• _Assignment_: Only an exact, complete copy of the listing will serve as the answer.
Start of Block
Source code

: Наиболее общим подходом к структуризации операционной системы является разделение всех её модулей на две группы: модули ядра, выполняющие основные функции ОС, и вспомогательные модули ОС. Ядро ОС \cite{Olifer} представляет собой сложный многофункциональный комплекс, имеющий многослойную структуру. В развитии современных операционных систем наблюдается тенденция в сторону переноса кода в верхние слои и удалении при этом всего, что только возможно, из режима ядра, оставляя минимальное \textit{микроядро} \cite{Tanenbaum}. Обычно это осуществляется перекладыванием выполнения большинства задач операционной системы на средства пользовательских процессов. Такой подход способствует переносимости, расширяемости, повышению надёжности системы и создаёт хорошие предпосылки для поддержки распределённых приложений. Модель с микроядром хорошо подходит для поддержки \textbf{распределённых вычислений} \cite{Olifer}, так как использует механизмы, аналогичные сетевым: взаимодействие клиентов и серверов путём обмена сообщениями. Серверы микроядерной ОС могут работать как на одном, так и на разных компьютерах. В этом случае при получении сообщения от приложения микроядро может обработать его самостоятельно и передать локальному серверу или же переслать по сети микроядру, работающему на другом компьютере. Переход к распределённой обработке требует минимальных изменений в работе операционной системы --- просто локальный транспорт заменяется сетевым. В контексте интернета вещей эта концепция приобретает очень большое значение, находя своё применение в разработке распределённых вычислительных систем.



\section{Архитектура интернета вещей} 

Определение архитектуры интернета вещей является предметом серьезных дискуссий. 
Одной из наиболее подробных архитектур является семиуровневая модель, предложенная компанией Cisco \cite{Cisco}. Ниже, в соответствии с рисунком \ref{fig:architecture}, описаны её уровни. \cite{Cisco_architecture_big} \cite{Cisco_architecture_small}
End of Block
• _Task answer_:
Source code

: Наиболее общим подходом к структуризации операционной системы является разделение всех её модулей на две группы: модули ядра, выполняющие основные функции ОС, и вспомогательные модули ОС. Ядро ОС \cite{Olifer} представляет собой сложный многофункциональный комплекс, имеющий многослойную структуру. В развитии современных операционных систем наблюдается тенденция в сторону переноса кода в верхние слои и удалении при этом всего, что только возможно, из режима ядра, оставляя минимальное \textit{микроядро} \cite{Tanenbaum}. Обычно это осуществляется перекладыванием выполнения большинства задач операционной системы на средства пользовательских процессов. Такой подход способствует переносимости, расширяемости, повышению надёжности системы и создаёт хорошие предпосылки для поддержки распределённых приложений. Модель с микроядром хорошо подходит для поддержки \textbf{распределённых вычислений} \cite{Olifer}, так как использует механизмы, аналогичные сетевым: взаимодействие клиентов и серверов путём обмена сообщениями. Серверы микроядерной ОС могут работать как на одном, так и на разных компьютерах. В этом случае при получении сообщения от приложения микроядро может обработать его самостоятельно и передать локальному серверу или же переслать по сети микроядру, работающему на другом компьютере. Переход к распределённой обработке требует минимальных изменений в работе операционной системы --- просто локальный транспорт заменяется сетевым. В контексте интернета вещей эта концепция приобретает очень большое значение, находя своё применение в разработке распределённых вычислительных систем.



\section{Архитектура интернета вещей} 

Определение архитектуры интернета вещей является предметом серьезных дискуссий. 
Одной из наиболее подробных архитектур является семиуровневая модель, предложенная компанией Cisco \cite{Cisco}. Ниже, в соответствии с рисунком \ref{fig:architecture}, описаны её уровни. \cite{Cisco_architecture_big} \cite{Cisco_architecture_small}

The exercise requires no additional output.